Myllokunmingids existed 518 million years prior, through the Cambrian era (541 million to 485.4 million years prior). During the course of this age in the past of the planet, substantial predators were commencing to surface, rendering the sea more risky for our diminutive, soft-bodied forerunners.

“Within that setting, maintaining four eyes may have presented these creatures with a greater range of sight — paramount for evading predators,” noted Vinther.

Researchers detected the eyes inside remarkably precise fossils conserved inside the Chengjiang fossil stores based in southern China. Inside a duo of distinct species — Haikouichthys ercaicunensis coupled with an unnamed myllokunmingid species — fossils have been discovered to hold a duo of larger eyes on opposing aspects of their heads together with a duo of smaller eyes around the center of their heads, according to the research.

Considering that soft body sections like eyes are seldom maintained within the fossil history, the researchers were blessed to locate what remained of any eyes inside the fossils, let alone quadruple.

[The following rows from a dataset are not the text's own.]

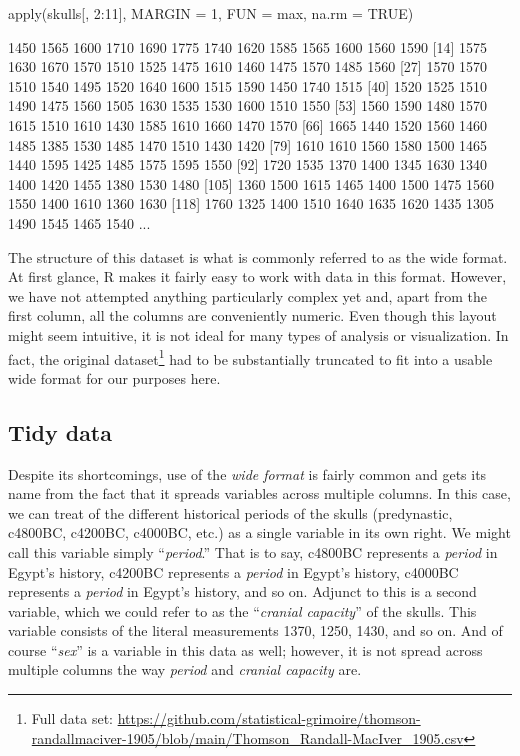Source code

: \begin{inR}
apply(skulls[, 2:11], MARGIN = 1, FUN = max, na.rm = TRUE)
\end{inR}

\begin{outR}
  [1] 1450 1565 1600 1710 1690 1775 1740 1620 1585 1565 1600 1560 1590
 [14] 1575 1630 1670 1570 1510 1525 1475 1610 1460 1475 1570 1485 1560
 [27] 1570 1570 1510 1540 1495 1520 1640 1600 1515 1590 1450 1740 1515
 [40] 1520 1525 1510 1490 1475 1560 1505 1630 1535 1530 1600 1510 1550
 [53] 1560 1590 1480 1570 1615 1510 1610 1430 1585 1610 1660 1470 1570
 [66] 1665 1440 1520 1560 1460 1485 1385 1530 1485 1470 1510 1430 1420
 [79] 1610 1610 1560 1580 1500 1465 1440 1595 1425 1485 1575 1595 1550
 [92] 1720 1535 1370 1400 1345 1630 1340 1400 1420 1455 1380 1530 1480
[105] 1360 1500 1615 1465 1400 1500 1475 1560 1550 1400 1610 1360 1630
[118] 1760 1325 1400 1510 1640 1635 1620 1435 1305 1490 1545 1465 1540
...
\end{outR}

The structure of this dataset is what is commonly referred to as the \gls{wide format}. At first glance, R makes it fairly easy to work with data in this format. However, we have not attempted anything particularly complex yet and, apart from the first column, all the columns are conveniently numeric. Even though this layout might seem intuitive, it is not ideal for many types of analysis or visualization. In fact, the original dataset\footnote{Full data set: \url{https://github.com/statistical-grimoire/thomson-randallmaciver-1905/blob/main/Thomson_Randall-MacIver_1905.csv}} had to be substantially truncated to fit into a usable wide format for our purposes here.

\clearpage

\subsection{Tidy data}

Despite its shortcomings, use of the \textit{wide format} is fairly common and gets its name from the fact that it spreads variables across multiple columns. In this case, we can treat of the different historical periods of the skulls (predynastic, c4800BC, c4200BC, c4000BC, etc.) as a single variable in its own right. We might call this variable simply ``\textit{period}.'' That is to say, c4800BC represents a \textit{period} in Egypt's history, c4200BC represents a \textit{period} in Egypt's history, c4000BC represents a \textit{period} in Egypt's history, and so on. Adjunct to this is a second variable, which we could refer to as the ``\textit{cranial capacity}'' of the skulls. This variable consists of the literal measurements 1370, 1250, 1430, and so on. And of course ``\textit{sex}'' is a variable in this data as well; however, it is not spread across multiple columns the way \textit{period} and \textit{cranial capacity} are.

To verify the presence of the eyes and scrutinize their structure, the team employed high-powered microscopes including chemical examination.

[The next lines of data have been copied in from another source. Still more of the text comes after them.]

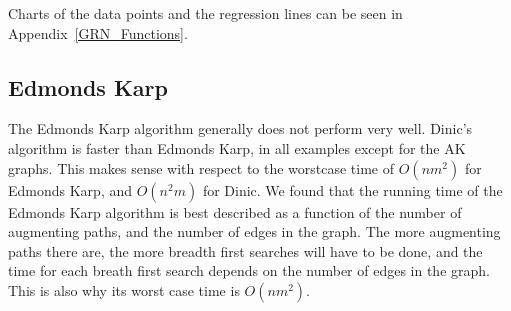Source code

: Charts of the data points and the regression lines can be seen in Appendix~\ref{GRN_Functions}.




\subsection{Edmonds Karp}

The Edmonds Karp algorithm generally does not perform very well.
Dinic's algorithm is faster than Edmonds Karp, in all examples except for the AK graphs. 
This makes sense with respect to the worstcase time of $O(nm^2)$ for Edmonds Karp, and $O(n^2m)$ for Dinic.
We found that the running time of the Edmonds Karp algorithm is best described as a function of the number of augmenting paths, and the number of edges in the graph.
The more augmenting paths there are, the more breadth first searches will have to be done, and the time for each breath first search depends on the number of edges in the graph.
This is also why its worst case time is $O(nm^2)$.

“We commenced through analyzing the obvious sizable eyes to comprehend their anatomy — therefore it turned out to be a complete amazement to uncover a duo of smaller, completely useful eyes among them,” stated study primary author Peiyun Cong, a paleobiology research professor employed at Yunnan University within China, within the declaration. “Observing that turned out to be amazingly thrilling.”

The duo of lesser eyes exhibited a circular form, displaying light-absorbing pigments coupled with lenses qualified to construct images, precisely like the more substantial eyes, as stated by the researchers. The team posits that the subsequent couple of eyes signifies the ancestral origins associated with a more basic eye-resembling characteristic inside a handful of modern vertebrates together with a gland, which, within human beings, facilitates sleep.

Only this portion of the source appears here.